In West Bromwich, the Red Lion – where Satnam Purewal took over the business from his father – forms another hub, helping other desi publicans get started before competing with them fiercely on the quality of their food.

Since crane driver Soham Singh opened what is thought to be the first desi pub, the Durham Ox in Leicester, in 1962, food has become an increasingly important part of the offer, as it has with the trade generally.

Jesudason plainly enjoys his grub, and especially the mixed grills that are frequently a desi pub’s signature dish. Not to be confused with a British mixed grill which combines steak, chops, gammon and sausages, they comprise meat, fish and the occasional vegetable cooked in a tandoor oven to arrive sizzling at your table.

This does not claim to be ‘authentic’ Indian cuisine. Jesudason is suspicious of ‘authentic’, instead enjoying the idea that dishes can evolve in the hands of different cultures. Desi pub food has roots in Punjabi and Gujurati cooking – as distinct from the Bangladeshi roots of the curry house – but it’s given a British-Indian spin.

There’s an informality about dining at a desi. The dishes are often shareable and can be eaten with the fingers. It works well in pubs that are frequently also the local sports bar. Even at the Regency, where trade is split 70:30 in favour of food, there are multiple screens to watch the football or the cricket.

They can also be family-friendly venues, like the 4 Ways at Rowley Regis, a West Midlands suburb, where the garden is dedicated to a large children’s play area.
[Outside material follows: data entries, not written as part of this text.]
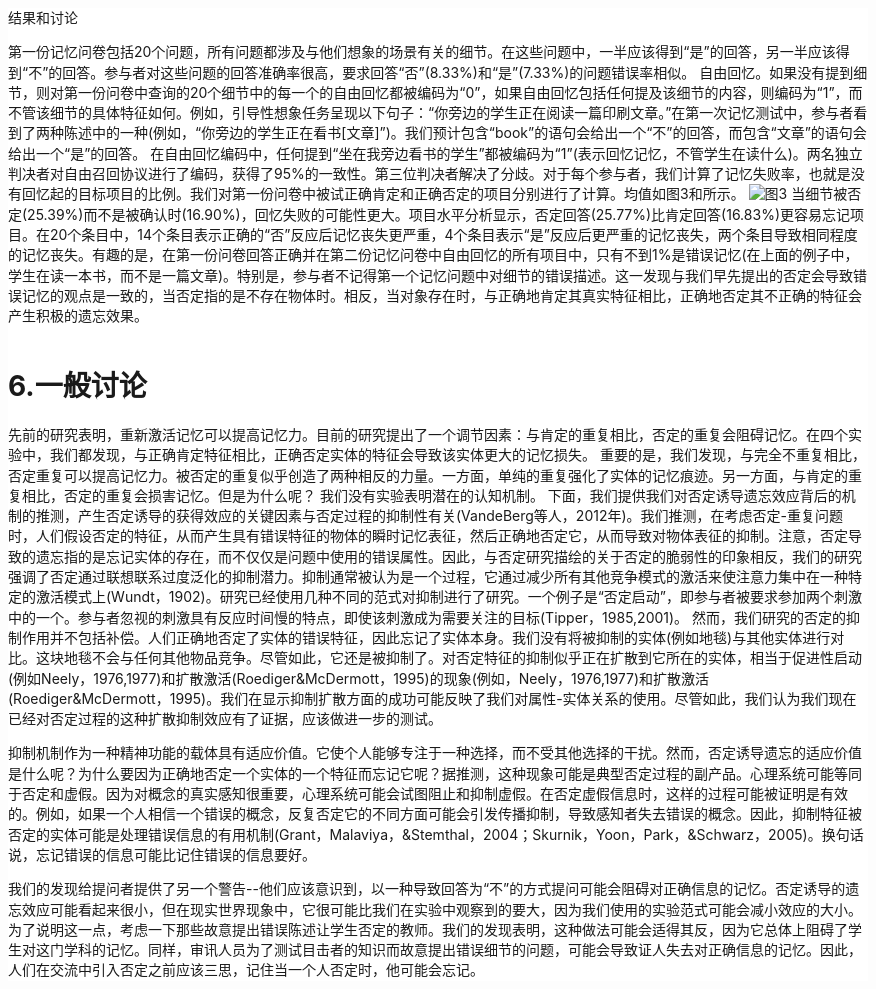 结果和讨论

第一份记忆问卷包括20个问题，所有问题都涉及与他们想象的场景有关的细节。在这些问题中，一半应该得到“是”的回答，另一半应该得到“不”的回答。参与者对这些问题的回答准确率很高，要求回答“否”(8.33%)和“是”(7.33%)的问题错误率相似。
自由回忆。如果没有提到细节，则对第一份问卷中查询的20个细节中的每一个的自由回忆都被编码为“0”，如果自由回忆包括任何提及该细节的内容，则编码为“1”，而不管该细节的具体特征如何。例如，引导性想象任务呈现以下句子：“你旁边的学生正在阅读一篇印刷文章。”在第一次记忆测试中，参与者看到了两种陈述中的一种(例如，“你旁边的学生正在看书[文章]”)。我们预计包含“book”的语句会给出一个“不”的回答，而包含“文章”的语句会给出一个“是”的回答。
在自由回忆编码中，任何提到“坐在我旁边看书的学生”都被编码为“1”(表示回忆记忆，不管学生在读什么)。两名独立判决者对自由召回协议进行了编码，获得了95%的一致性。第三位判决者解决了分歧。对于每个参与者，我们计算了记忆失败率，也就是没有回忆起的目标项目的比例。我们对第一份问卷中被试正确肯定和正确否定的项目分别进行了计算。均值如图3和所示。
![图3](../Supporting_Information/2021-09-12-LC1-Fig3.png)
当细节被否定(25.39%)而不是被确认时(16.90%)，回忆失败的可能性更大。项目水平分析显示，否定回答(25.77%)比肯定回答(16.83%)更容易忘记项目。在20个条目中，14个条目表示正确的“否”反应后记忆丧失更严重，4个条目表示“是”反应后更严重的记忆丧失，两个条目导致相同程度的记忆丧失。有趣的是，在第一份问卷回答正确并在第二份记忆问卷中自由回忆的所有项目中，只有不到1%是错误记忆(在上面的例子中，学生在读一本书，而不是一篇文章)。特别是，参与者不记得第一个记忆问题中对细节的错误描述。这一发现与我们早先提出的否定会导致错误记忆的观点是一致的，当否定指的是不存在物体时。相反，当对象存在时，与正确地肯定其真实特征相比，正确地否定其不正确的特征会产生积极的遗忘效果。

# 6.一般讨论
先前的研究表明，重新激活记忆可以提高记忆力。目前的研究提出了一个调节因素：与肯定的重复相比，否定的重复会阻碍记忆。在四个实验中，我们都发现，与正确肯定特征相比，正确否定实体的特征会导致该实体更大的记忆损失。
重要的是，我们发现，与完全不重复相比，否定重复可以提高记忆力。被否定的重复似乎创造了两种相反的力量。一方面，单纯的重复强化了实体的记忆痕迹。另一方面，与肯定的重复相比，否定的重复会损害记忆。但是为什么呢？
我们没有实验表明潜在的认知机制。
下面，我们提供我们对否定诱导遗忘效应背后的机制的推测，产生否定诱导的获得效应的关键因素与否定过程的抑制性有关(VandeBerg等人，2012年)。我们推测，在考虑否定-重复问题时，人们假设否定的特征，从而产生具有错误特征的物体的瞬时记忆表征，然后正确地否定它，从而导致对物体表征的抑制。注意，否定导致的遗忘指的是忘记实体的存在，而不仅仅是问题中使用的错误属性。因此，与否定研究描绘的关于否定的脆弱性的印象相反，我们的研究强调了否定通过联想联系过度泛化的抑制潜力。抑制通常被认为是一个过程，它通过减少所有其他竞争模式的激活来使注意力集中在一种特定的激活模式上(Wundt，1902)。研究已经使用几种不同的范式对抑制进行了研究。一个例子是“否定启动”，即参与者被要求参加两个刺激中的一个。参与者忽视的刺激具有反应时间慢的特点，即使该刺激成为需要关注的目标(Tipper，1985,2001)。
然而，我们研究的否定的抑制作用并不包括补偿。人们正确地否定了实体的错误特征，因此忘记了实体本身。我们没有将被抑制的实体(例如地毯)与其他实体进行对比。这块地毯不会与任何其他物品竞争。尽管如此，它还是被抑制了。对否定特征的抑制似乎正在扩散到它所在的实体，相当于促进性启动(例如Neely，1976,1977)和扩散激活(Roediger&McDermott，1995)的现象(例如，Neely，1976,1977)和扩散激活(Roediger&McDermott，1995)。我们在显示抑制扩散方面的成功可能反映了我们对属性-实体关系的使用。尽管如此，我们认为我们现在已经对否定过程的这种扩散抑制效应有了证据，应该做进一步的测试。

抑制机制作为一种精神功能的载体具有适应价值。它使个人能够专注于一种选择，而不受其他选择的干扰。然而，否定诱导遗忘的适应价值是什么呢？为什么要因为正确地否定一个实体的一个特征而忘记它呢？据推测，这种现象可能是典型否定过程的副产品。心理系统可能等同于否定和虚假。因为对概念的真实感知很重要，心理系统可能会试图阻止和抑制虚假。在否定虚假信息时，这样的过程可能被证明是有效的。例如，如果一个人相信一个错误的概念，反复否定它的不同方面可能会引发传播抑制，导致感知者失去错误的概念。因此，抑制特征被否定的实体可能是处理错误信息的有用机制(Grant，Malaviya，&Stemthal，2004；Skurnik，Yoon，Park，&Schwarz，2005)。换句话说，忘记错误的信息可能比记住错误的信息要好。

我们的发现给提问者提供了另一个警告--他们应该意识到，以一种导致回答为“不”的方式提问可能会阻碍对正确信息的记忆。否定诱导的遗忘效应可能看起来很小，但在现实世界现象中，它很可能比我们在实验中观察到的要大，因为我们使用的实验范式可能会减小效应的大小。为了说明这一点，考虑一下那些故意提出错误陈述让学生否定的教师。我们的发现表明，这种做法可能会适得其反，因为它总体上阻碍了学生对这门学科的记忆。同样，审讯人员为了测试目击者的知识而故意提出错误细节的问题，可能会导致证人失去对正确信息的记忆。因此，人们在交流中引入否定之前应该三思，记住当一个人否定时，他可能会忘记。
By 6pm on a weekday summer’s evening it’s populated by mainly white families who queue at the kitchen hatch to order copious quantities of food that can be spiced up or down according to preference.

Jesudason has discovered some interesting regional variations on his travels. In the Midlands, for instance, chips are always a part of the order. “It makes sense because chips are less filling than rice and go better with beer,” he says, approvingly.

Rahul Sharma, Regency 2
Rahul Sharma of the Regency

He is insistent, too, that desi pubs do not serve ‘street food’. For that reason, the Bundobust chain with its Indian bowls and burgers washed down by craft beers, is not included in the book.

“There’s nothing wrong with Bundobust, but it’s not really street food, it’s a middle class take on it. And desi pubs are working class pubs.”

In business terms, Jesudason is defining a successful pub model, combining beer, food and sport with a strong community ethos. There has even been a suggestion that desi pubs could be rolled out around the country to shore up a struggling market. At the moment, they are concentrated in London and the Midlands.

It’s true desi licensees have, in many cases, rescued and turned around a failing operation but the interviews in the book suggest the impact of the cost-of-living crisis threatens these businesses just the same as any other pub.

“Desis can’t save dying pubs that are doing nothing wrong,” says Jesudason. “There could be more desi pubs, perhaps, but the margins are low and you need high volumes.

“It’s also important that they are properly rooted community venues. They can’t just be dropped in.

“We live in an age of extremes and pubs can provide social cohesion,” he adds, hoping that his book can “broaden the curriculum that defines what pubs are”.

Many would say he’s achieved that with Desi Pubs. But, for Jesudason, the real test will be whether people make practical use of his guide and get out there to experience desi pubs for themselves.

“I don’t want enclaves,” he says. “What I hope for more than anything is that the book will encourage people, Asian and white, to travel and explore. I want people to go to Southall. There’s the whole of India in that place.”

And if Southall does become an unlikely destination for gastronomic tourism, we’ll know Desi Pubs​ really has made its mark.